W. Scott Simon
I have encountered over the years a number of situations where a large portfolio was concentrated in one stock or a very few stocks. These situations involved the portfolios of private family trusts, individuals, or non-profits. Some of the trustees responsible for investing and managing the portfolios were new to the job and others had been at it for a while. But all these trustees (and most of their beneficiaries) had one thing in common: an almost pathological aversion to paying taxes. That is, they didn’t want to pay the taxes that would come due upon sale of a concentrated stock position in a portfolio. Let’s explore why such avoidance may not always be such a good idea.

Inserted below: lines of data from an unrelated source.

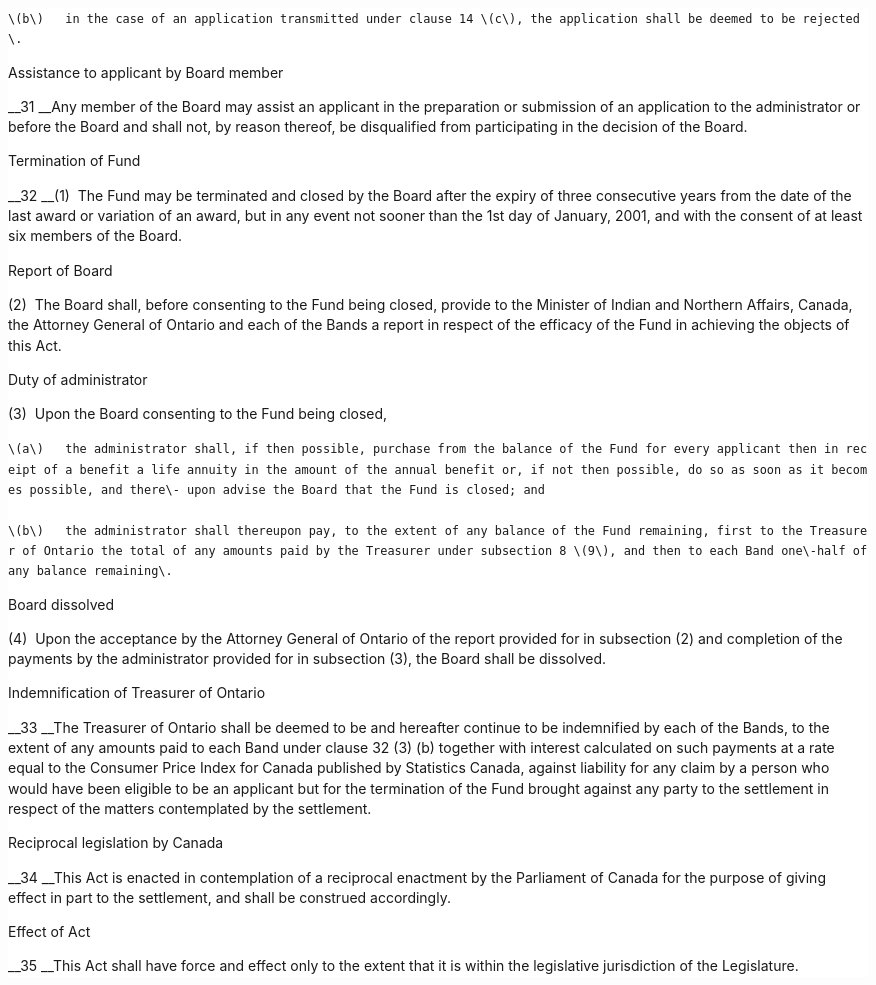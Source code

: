 	\(b\)	in the case of an application transmitted under clause 14 \(c\), the application shall be deemed to be rejected\.

Assistance to applicant by Board member

<a id="BK31"></a>__31 __Any member of the Board may assist an applicant in the preparation or submission of an application to the administrator or before the Board and shall not, by reason thereof, be disqualified from participating in the decision of the Board\.

Termination of Fund

<a id="BK32"></a>__32 __\(1\)  The Fund may be terminated and closed by the Board after the expiry of three consecutive years from the date of the last award or variation of an award, but in any event not sooner than the 1st day of January, 2001, and with the consent of at least six members of the Board\.

Report of Board

\(2\)  The Board shall, before consenting to the Fund being closed, provide to the Minister of Indian and Northern Affairs, Canada, the Attorney General of Ontario and each of the Bands a report in respect of the efficacy of the Fund in achieving the objects of this Act\.

Duty of administrator

\(3\)  Upon the Board consenting to the Fund being closed,

	\(a\)	the administrator shall, if then possible, purchase from the balance of the Fund for every applicant then in receipt of a benefit a life annuity in the amount of the annual benefit or, if not then possible, do so as soon as it becomes possible, and there\- upon advise the Board that the Fund is closed; and 

	\(b\)	the administrator shall thereupon pay, to the extent of any balance of the Fund remaining, first to the Treasurer of Ontario the total of any amounts paid by the Treasurer under subsection 8 \(9\), and then to each Band one\-half of any balance remaining\.

Board dissolved

\(4\)  Upon the acceptance by the Attorney General of Ontario of the report provided for in subsection \(2\) and completion of the payments by the administrator provided for in subsection \(3\), the Board shall be dissolved\.

Indemnification of Treasurer of Ontario

<a id="BK33"></a>__33 __The Treasurer of Ontario shall be deemed to be and hereafter continue to be indemnified by each of the Bands, to the extent of any amounts paid to each Band under clause 32 \(3\) \(b\) together with interest calculated on such payments at a rate equal to the Consumer Price Index for Canada published by Statistics Canada, against liability for any claim by a person who would have been eligible to be an applicant but for the termination of the Fund brought against any party to the settlement in respect of the matters contemplated by the settlement\.

Reciprocal legislation by Canada

<a id="BK34"></a>__34 __This Act is enacted in contemplation of a reciprocal enactment by the Parliament of Canada for the purpose of giving effect in part to the settlement, and shall be construed accordingly\.

Effect of Act

<a id="BK35"></a>__35 __This Act shall have force and effect only to the extent that it is within the legislative jurisdiction of the Legislature\.
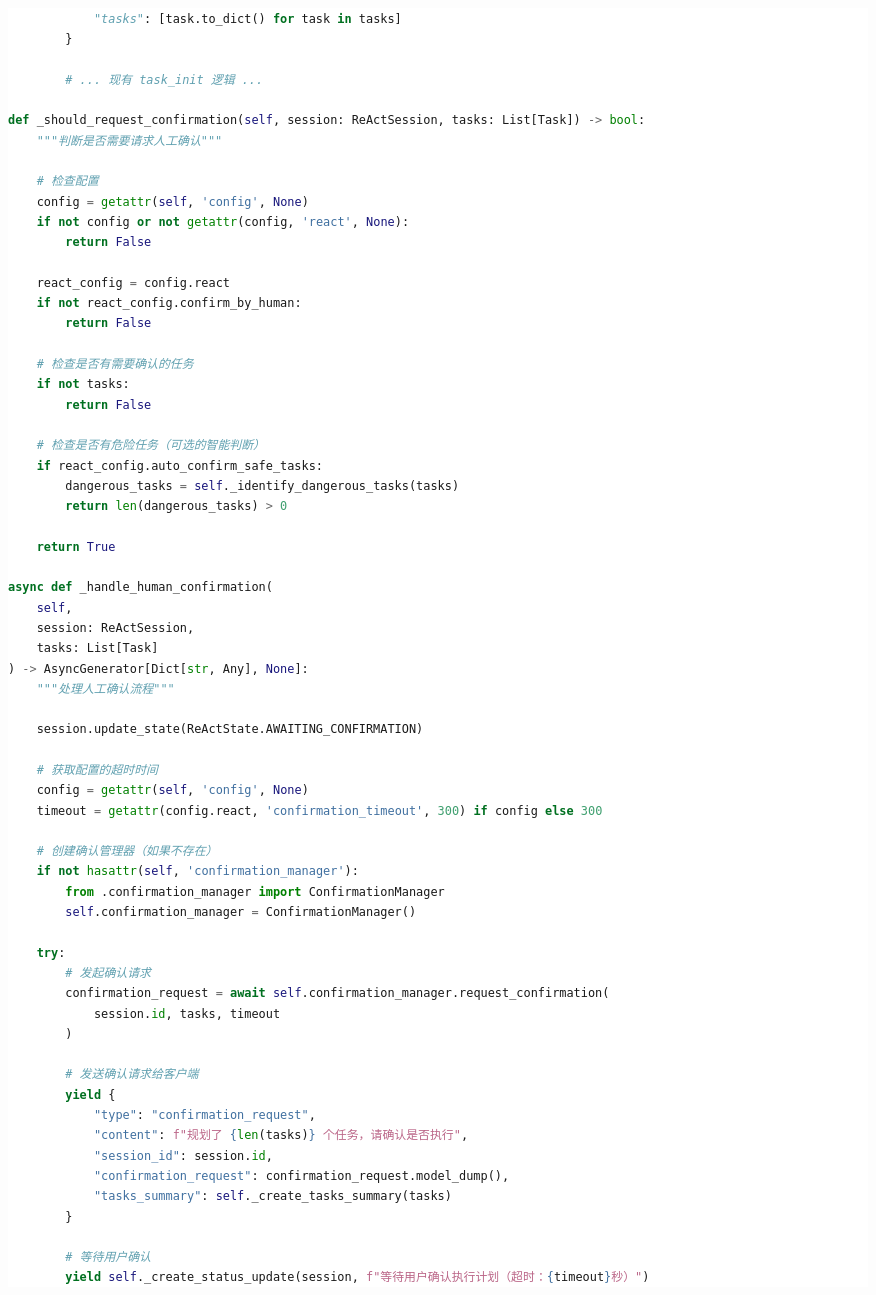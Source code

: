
 ```python
            "tasks": [task.to_dict() for task in tasks]
        }
        
        # ... 现有 task_init 逻辑 ...

def _should_request_confirmation(self, session: ReActSession, tasks: List[Task]) -> bool:
    """判断是否需要请求人工确认"""
    
    # 检查配置
    config = getattr(self, 'config', None)
    if not config or not getattr(config, 'react', None):
        return False
    
    react_config = config.react
    if not react_config.confirm_by_human:
        return False
    
    # 检查是否有需要确认的任务
    if not tasks:
        return False
    
    # 检查是否有危险任务（可选的智能判断）
    if react_config.auto_confirm_safe_tasks:
        dangerous_tasks = self._identify_dangerous_tasks(tasks)
        return len(dangerous_tasks) > 0
    
    return True

async def _handle_human_confirmation(
    self, 
    session: ReActSession, 
    tasks: List[Task]
) -> AsyncGenerator[Dict[str, Any], None]:
    """处理人工确认流程"""
    
    session.update_state(ReActState.AWAITING_CONFIRMATION)
    
    # 获取配置的超时时间
    config = getattr(self, 'config', None)
    timeout = getattr(config.react, 'confirmation_timeout', 300) if config else 300
    
    # 创建确认管理器（如果不存在）
    if not hasattr(self, 'confirmation_manager'):
        from .confirmation_manager import ConfirmationManager
        self.confirmation_manager = ConfirmationManager()
    
    try:
        # 发起确认请求
        confirmation_request = await self.confirmation_manager.request_confirmation(
            session.id, tasks, timeout
        )
        
        # 发送确认请求给客户端
        yield {
            "type": "confirmation_request",
            "content": f"规划了 {len(tasks)} 个任务，请确认是否执行",
            "session_id": session.id,
            "confirmation_request": confirmation_request.model_dump(),
            "tasks_summary": self._create_tasks_summary(tasks)
        }
        
        # 等待用户确认
        yield self._create_status_update(session, f"等待用户确认执行计划（超时：{timeout}秒）")
```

Back to the (Fiduciary) Basics
The “central consideration” of every investment fiduciary under the Uniform Prudent Investor Act (UPIA) is to determine the tradeoff between the risk and return of the portfolio for which it is responsible. It’s problematic whether many fiduciaries are even aware of this paramount duty, much less carry it out. Instead, fiduciaries (indeed, many non-fiduciary investors) tend to get all hot and bothered about the return side of the risk-return tradeoff by either bringing up the past or peering into the future.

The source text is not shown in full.